(Beginning of DATA FOR THE TASK)

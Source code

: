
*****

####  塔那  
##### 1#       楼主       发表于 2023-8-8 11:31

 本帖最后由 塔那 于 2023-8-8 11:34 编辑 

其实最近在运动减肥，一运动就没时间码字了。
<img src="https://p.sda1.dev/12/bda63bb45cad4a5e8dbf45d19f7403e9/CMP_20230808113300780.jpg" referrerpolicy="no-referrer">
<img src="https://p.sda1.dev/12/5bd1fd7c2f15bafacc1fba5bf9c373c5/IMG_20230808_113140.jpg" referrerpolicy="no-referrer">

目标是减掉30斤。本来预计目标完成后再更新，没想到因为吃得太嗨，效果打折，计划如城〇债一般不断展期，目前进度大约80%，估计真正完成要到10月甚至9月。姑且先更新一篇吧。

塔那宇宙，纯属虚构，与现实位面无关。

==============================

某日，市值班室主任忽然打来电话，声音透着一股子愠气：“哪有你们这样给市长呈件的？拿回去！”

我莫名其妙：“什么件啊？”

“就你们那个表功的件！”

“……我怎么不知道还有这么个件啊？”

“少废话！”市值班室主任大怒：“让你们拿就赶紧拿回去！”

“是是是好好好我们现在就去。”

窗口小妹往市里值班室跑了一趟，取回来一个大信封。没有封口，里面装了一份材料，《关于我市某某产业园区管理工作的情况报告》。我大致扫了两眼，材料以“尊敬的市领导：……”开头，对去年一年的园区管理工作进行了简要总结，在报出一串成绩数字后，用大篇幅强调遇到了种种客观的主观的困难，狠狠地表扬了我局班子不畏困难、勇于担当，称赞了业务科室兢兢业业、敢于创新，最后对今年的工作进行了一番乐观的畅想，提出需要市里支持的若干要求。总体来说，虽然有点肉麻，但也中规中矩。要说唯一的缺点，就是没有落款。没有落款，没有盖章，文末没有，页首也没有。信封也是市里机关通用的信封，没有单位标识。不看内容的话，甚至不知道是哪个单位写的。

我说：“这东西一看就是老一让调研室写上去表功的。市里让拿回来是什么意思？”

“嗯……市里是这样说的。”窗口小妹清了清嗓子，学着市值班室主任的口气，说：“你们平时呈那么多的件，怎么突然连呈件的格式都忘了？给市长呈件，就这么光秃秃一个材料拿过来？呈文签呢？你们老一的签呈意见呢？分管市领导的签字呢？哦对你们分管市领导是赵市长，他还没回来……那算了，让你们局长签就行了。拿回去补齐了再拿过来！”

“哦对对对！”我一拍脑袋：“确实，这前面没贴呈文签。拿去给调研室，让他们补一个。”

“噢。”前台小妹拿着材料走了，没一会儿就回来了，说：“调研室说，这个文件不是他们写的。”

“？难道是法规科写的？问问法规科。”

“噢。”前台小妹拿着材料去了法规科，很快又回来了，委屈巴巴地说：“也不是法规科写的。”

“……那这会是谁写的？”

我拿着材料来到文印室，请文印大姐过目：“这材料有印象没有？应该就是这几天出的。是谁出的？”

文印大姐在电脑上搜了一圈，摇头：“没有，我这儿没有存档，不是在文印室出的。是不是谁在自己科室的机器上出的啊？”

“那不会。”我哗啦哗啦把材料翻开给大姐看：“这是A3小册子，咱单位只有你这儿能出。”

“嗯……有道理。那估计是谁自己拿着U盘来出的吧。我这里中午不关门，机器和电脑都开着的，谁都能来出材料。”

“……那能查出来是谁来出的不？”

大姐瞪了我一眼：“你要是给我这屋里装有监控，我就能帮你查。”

(End of DATA FOR THE TASK)

_WORK TO BE COMPLETED_: Set out exactly the run of lines that begins at the line holding "我拿着材料来到文印室，请文印" and ends at the last line of the data.

_RESULT_:
我拿着材料来到文印室，请文印大姐过目：“这材料有印象没有？应该就是这几天出的。是谁出的？”

文印大姐在电脑上搜了一圈，摇头：“没有，我这儿没有存档，不是在文印室出的。是不是谁在自己科室的机器上出的啊？”

“那不会。”我哗啦哗啦把材料翻开给大姐看：“这是A3小册子，咱单位只有你这儿能出。”

“嗯……有道理。那估计是谁自己拿着U盘来出的吧。我这里中午不关门，机器和电脑都开着的，谁都能来出材料。”

“……那能查出来是谁来出的不？”

大姐瞪了我一眼：“你要是给我这屋里装有监控，我就能帮你查。”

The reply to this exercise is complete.